Source : Futur de l’intelligence artificielle (Yann LeCun – Jean Ponce – Alexandre Cadain)

  • Le déterminisme Social
    L’intelligence artificielle se base sur l’existant, donc sur des statistiques des événements passés pour construire ses comportements et apprendre de façon autonome avec ses propres données. La question que l’on peut se poser ici est : Quelle place pour l’évolution ? Comment arriver à une société égalitaire si les jeux sont faits d’avance ?
    Par exemple, l’acceptation ou le refus d’un prêt bancaire en France est, dans la majorité des cas, analysé par un système expert qui laisse la décision finale à l’humain. Ces systèmes experts traitent un très grand nombre d’informations simultanément, ils utilisent un jeu de calculs et de règles, défini par la banque et basé sur des analyses statistiques. Ils diffèrent de l’IA car ils n’ont pas d’apprentissage autonome. Bien sûr, il y a des limites réglementaires qui interdisent aux banques d’utiliser certaines données personnelles (orientation politique, zone géographique…).
    Néanmoins, ce secteur est un client parfait pour l’intelligence artificielle qui peut permettre de répondre plus vite aux demandes de prêt et de standardiser ses décisions en diminuant le traitement humain des dossiers.
    C’est déjà le cas dans d’autres pays, comme aux Etats-Unis, en Chine ou encore au Mexique. Le journal Les Echos cite l’exemple d’Affirm, une start-up de San Francisco qui a mis en place un algorithme utilisant le big data et le machine learning pour évaluer les capacités de remboursement des demandeurs. On utilise donc à la fois des données collectées sur internet, ainsi que des éléments fournis par l’emprunteur pour prévoir son comportement.
    Au delà des inquiétudes sur l’utilisation de données de la vie privée des clients, on peut se poser la question de l’opacité de ces intelligences artificielles dans l’octroi des crédits.
    Dans le domaine de la justice, le logiciel COMPAS, créé pour aider les juges américains à définir les sentences en générant un score qui estime la probabilité de récidive des détenus, est un exemple parlant. L’enquête réalisée par l’ONG Propublica fait état de deux fois plus d’accusés noirs que d’accusés blancs en faux positif. Un faux positif est ici désigné à tort comme un individu à haut risque de récidive. Ce qui démontre, d’après les études menées par l’ONG, que l’algorithme établit un lien entre ethnicité et délinquance.

 

Ces biais et leurs dangers sont de plus en plus connus, il est maintenant temps de les prendre en compte et de les réduire afin que les résultats soient bénéfiques pour la société.
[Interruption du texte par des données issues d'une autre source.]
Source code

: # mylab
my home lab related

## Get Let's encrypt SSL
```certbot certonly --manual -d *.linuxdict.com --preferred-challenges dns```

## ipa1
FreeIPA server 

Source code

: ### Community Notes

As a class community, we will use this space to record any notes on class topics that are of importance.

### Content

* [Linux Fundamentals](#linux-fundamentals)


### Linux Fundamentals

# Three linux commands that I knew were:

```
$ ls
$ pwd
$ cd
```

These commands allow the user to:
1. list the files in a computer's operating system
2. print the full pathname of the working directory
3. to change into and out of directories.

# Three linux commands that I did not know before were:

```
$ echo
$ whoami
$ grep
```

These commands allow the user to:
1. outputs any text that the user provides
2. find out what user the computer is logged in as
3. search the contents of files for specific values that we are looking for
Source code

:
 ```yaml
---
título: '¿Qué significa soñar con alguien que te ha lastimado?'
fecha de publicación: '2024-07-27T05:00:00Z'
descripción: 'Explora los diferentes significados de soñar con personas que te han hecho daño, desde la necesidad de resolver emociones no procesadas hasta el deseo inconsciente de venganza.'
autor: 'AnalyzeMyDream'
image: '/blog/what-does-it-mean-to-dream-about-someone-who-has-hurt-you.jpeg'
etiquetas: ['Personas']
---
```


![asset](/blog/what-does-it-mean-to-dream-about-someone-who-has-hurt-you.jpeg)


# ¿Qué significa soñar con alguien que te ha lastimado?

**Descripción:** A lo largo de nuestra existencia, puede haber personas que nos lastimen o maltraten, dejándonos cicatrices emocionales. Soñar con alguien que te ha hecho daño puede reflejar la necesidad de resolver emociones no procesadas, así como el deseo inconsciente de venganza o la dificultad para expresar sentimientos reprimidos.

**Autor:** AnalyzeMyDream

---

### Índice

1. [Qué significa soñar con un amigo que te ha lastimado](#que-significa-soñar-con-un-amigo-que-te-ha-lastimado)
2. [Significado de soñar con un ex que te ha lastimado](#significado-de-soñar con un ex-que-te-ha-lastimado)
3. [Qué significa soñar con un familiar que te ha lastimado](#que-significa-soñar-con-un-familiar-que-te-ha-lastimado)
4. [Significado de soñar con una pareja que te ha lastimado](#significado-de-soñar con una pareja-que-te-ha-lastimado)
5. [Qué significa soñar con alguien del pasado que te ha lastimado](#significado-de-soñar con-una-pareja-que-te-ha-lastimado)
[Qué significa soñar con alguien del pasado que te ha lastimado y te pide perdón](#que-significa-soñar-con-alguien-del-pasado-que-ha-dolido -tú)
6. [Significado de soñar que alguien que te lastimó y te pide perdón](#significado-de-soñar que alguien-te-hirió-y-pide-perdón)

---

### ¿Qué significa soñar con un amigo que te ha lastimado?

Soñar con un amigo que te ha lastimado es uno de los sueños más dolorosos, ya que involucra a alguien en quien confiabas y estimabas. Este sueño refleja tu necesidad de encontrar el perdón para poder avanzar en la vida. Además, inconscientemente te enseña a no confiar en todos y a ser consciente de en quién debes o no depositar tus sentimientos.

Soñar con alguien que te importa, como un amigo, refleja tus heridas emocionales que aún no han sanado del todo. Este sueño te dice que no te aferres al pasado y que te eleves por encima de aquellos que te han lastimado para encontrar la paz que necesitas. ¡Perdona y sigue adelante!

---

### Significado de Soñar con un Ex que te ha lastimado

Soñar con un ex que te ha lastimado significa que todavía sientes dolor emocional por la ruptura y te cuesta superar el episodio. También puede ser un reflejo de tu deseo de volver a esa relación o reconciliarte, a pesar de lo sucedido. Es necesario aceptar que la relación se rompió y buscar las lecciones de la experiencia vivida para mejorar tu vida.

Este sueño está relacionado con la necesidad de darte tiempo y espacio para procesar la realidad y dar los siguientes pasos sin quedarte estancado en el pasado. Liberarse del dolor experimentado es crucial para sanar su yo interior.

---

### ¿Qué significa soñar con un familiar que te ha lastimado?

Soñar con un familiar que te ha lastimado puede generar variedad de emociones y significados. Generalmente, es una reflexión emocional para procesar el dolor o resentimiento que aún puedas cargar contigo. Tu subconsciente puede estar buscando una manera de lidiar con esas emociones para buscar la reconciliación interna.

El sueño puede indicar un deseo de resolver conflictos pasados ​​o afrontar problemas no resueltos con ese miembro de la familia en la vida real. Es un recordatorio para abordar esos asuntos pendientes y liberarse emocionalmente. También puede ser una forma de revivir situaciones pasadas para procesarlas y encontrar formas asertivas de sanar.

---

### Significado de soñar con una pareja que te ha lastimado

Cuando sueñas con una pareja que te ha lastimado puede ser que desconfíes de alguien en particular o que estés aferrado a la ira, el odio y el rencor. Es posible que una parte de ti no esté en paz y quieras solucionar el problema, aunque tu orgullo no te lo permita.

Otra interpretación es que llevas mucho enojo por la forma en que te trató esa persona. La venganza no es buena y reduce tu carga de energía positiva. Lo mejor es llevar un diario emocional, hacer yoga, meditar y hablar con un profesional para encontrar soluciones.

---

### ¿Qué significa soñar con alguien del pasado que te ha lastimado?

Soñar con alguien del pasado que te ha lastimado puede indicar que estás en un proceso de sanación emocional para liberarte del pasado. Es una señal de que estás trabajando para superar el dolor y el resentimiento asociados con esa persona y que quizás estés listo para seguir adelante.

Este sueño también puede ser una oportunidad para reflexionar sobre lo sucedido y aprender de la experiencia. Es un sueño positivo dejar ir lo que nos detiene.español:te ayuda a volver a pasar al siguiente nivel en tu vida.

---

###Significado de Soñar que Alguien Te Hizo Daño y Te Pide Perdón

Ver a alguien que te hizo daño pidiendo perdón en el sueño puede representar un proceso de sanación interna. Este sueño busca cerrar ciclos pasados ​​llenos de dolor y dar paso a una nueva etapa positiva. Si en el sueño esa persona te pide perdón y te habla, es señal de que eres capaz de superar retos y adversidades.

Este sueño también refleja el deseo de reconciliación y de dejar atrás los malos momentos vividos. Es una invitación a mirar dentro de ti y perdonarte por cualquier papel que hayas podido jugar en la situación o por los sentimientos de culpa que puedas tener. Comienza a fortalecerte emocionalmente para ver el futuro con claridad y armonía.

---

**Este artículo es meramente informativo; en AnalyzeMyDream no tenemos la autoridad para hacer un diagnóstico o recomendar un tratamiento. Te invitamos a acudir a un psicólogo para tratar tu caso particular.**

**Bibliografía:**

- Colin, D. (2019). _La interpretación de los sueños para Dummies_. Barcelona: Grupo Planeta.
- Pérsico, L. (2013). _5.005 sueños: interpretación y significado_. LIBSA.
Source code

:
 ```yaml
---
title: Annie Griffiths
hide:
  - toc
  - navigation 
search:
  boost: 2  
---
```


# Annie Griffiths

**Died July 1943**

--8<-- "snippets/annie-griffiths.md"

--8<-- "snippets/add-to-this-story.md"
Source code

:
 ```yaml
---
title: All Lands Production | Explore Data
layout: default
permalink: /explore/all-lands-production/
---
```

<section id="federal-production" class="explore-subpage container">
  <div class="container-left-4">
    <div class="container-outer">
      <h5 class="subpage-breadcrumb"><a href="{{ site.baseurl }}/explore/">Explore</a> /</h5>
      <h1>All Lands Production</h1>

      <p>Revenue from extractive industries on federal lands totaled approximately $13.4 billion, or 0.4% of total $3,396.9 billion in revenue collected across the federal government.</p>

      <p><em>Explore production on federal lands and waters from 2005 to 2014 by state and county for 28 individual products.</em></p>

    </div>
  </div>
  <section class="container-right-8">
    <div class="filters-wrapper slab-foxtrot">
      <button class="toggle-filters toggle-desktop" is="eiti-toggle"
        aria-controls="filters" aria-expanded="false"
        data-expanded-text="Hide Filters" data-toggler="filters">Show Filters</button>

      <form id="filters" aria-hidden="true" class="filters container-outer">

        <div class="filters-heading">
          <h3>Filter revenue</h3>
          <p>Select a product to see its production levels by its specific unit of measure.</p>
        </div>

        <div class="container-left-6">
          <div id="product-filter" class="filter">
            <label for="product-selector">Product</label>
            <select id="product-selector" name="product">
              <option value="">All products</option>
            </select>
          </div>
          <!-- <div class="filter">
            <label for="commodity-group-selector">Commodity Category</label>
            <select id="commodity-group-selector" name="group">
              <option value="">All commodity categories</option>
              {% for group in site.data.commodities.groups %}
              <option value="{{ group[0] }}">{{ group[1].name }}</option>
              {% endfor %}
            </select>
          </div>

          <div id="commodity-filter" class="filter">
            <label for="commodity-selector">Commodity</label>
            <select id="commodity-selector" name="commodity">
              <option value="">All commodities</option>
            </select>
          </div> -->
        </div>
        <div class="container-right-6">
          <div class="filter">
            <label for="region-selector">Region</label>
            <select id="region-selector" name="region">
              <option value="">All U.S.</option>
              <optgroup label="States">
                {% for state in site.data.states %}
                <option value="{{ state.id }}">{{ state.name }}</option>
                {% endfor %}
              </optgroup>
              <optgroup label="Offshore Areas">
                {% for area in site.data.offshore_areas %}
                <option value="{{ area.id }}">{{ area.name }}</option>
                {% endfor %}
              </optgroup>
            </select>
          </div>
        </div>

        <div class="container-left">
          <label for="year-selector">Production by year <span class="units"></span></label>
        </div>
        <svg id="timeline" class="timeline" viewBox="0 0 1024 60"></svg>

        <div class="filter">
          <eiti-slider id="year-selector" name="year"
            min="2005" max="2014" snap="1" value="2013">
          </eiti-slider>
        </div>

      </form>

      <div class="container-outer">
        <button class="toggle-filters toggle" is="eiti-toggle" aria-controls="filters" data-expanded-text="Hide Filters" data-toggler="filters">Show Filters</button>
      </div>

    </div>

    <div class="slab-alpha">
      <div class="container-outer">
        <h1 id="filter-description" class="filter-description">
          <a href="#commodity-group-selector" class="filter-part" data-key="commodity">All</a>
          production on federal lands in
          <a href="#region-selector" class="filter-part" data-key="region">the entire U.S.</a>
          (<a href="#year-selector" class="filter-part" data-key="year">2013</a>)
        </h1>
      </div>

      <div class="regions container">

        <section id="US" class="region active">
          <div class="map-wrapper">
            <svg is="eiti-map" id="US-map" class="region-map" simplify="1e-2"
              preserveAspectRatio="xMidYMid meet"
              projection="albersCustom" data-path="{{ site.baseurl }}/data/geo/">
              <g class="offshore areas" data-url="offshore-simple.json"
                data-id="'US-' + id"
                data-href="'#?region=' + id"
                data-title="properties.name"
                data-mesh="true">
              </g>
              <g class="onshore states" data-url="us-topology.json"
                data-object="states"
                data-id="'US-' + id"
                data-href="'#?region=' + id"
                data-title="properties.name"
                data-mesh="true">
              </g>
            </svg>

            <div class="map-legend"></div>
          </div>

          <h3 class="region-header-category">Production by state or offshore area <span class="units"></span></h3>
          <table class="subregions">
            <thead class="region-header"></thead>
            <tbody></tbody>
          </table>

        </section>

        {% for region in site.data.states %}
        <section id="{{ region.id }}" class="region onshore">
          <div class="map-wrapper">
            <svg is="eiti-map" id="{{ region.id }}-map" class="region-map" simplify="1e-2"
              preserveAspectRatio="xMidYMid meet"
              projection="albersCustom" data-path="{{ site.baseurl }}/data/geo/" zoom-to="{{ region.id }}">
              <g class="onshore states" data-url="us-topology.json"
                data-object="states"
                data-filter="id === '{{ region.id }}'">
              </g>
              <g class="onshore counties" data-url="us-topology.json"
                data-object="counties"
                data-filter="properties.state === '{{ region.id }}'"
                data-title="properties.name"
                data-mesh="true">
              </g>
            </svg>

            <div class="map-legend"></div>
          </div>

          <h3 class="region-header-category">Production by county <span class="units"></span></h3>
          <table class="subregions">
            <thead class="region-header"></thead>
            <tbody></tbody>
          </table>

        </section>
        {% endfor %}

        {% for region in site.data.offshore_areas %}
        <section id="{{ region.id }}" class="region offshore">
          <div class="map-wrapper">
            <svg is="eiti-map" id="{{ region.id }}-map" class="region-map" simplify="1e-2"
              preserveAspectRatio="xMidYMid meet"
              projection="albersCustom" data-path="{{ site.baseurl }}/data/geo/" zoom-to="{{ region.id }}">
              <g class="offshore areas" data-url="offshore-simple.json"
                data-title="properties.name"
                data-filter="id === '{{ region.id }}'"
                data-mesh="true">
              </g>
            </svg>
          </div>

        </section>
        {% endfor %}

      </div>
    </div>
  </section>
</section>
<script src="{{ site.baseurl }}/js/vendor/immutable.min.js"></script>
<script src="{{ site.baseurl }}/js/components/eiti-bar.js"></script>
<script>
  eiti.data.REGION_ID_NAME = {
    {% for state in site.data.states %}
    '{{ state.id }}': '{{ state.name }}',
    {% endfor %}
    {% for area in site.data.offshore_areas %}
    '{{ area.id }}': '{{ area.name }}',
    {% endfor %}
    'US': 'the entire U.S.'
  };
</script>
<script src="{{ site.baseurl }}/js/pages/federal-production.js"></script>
Afin d’aller vers une IA plus éthique, un des leviers majeur reste le Cadre le légal. En légiférant et en faisant intervenir des autorités de contrôle, les Etats peuvent poser des limites.

En Europe, la législation sur la protection des données (RGPD) du 27 avril 2016 s’articule autour de trois axes (profiling, transparence, biais et discriminations)  afin de garantir un traitement égal des individus.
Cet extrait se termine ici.